• ASSIGNMENT
How many of the lines below hold the word "tokens"? Answer only with the number.
** MATERIAL PROVIDED follows **
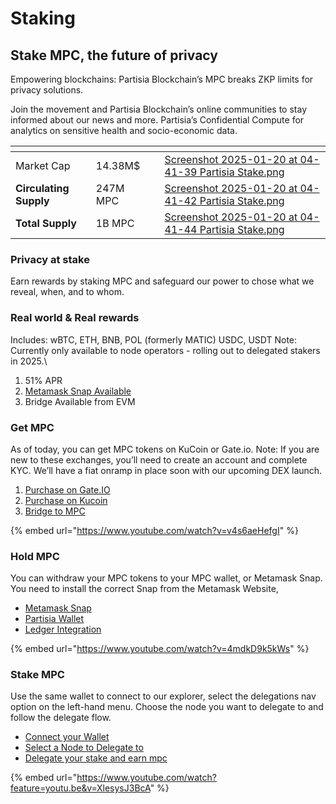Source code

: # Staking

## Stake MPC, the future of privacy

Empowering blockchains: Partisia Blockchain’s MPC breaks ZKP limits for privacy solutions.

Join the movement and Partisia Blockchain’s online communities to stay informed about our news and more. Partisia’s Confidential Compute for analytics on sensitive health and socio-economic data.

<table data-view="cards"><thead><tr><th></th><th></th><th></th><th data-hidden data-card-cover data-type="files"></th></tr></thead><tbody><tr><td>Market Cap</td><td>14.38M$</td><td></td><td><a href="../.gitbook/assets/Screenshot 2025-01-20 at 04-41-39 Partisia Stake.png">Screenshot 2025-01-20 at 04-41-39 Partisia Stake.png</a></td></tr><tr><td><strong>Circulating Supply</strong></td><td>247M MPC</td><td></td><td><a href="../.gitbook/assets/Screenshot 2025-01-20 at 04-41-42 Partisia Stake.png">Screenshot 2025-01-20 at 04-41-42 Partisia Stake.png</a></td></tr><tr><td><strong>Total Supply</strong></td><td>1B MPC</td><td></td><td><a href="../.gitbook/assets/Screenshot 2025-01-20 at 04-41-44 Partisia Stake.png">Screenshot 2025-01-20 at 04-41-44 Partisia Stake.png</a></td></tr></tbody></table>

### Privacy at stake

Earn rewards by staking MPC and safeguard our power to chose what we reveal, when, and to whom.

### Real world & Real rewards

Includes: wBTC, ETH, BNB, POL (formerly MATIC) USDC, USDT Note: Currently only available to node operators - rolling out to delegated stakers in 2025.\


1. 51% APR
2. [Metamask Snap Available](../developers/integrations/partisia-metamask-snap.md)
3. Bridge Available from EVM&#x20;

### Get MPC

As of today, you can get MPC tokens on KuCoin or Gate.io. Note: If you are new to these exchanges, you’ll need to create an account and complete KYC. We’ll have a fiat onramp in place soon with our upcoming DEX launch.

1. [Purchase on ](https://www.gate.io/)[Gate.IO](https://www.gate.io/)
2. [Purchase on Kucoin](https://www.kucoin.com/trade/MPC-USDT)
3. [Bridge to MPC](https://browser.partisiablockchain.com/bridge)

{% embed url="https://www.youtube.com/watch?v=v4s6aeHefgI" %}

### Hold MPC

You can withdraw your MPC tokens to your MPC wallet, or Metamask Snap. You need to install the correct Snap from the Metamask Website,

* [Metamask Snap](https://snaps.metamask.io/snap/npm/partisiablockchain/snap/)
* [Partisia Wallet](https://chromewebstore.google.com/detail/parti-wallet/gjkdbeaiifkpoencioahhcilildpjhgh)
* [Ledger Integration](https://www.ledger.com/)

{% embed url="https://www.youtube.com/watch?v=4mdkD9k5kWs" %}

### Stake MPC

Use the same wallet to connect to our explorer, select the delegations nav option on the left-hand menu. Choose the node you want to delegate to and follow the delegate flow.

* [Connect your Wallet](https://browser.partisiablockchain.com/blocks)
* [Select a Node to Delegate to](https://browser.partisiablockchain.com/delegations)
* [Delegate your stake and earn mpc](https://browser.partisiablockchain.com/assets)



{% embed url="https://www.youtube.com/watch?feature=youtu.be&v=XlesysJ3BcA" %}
** End of MATERIAL PROVIDED **
** MATERIAL PROVIDED follows **
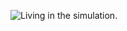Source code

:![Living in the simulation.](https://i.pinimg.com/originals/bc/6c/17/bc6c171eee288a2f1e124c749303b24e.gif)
** End of MATERIAL PROVIDED **
• SOLUTION TO THE EXERCISE
2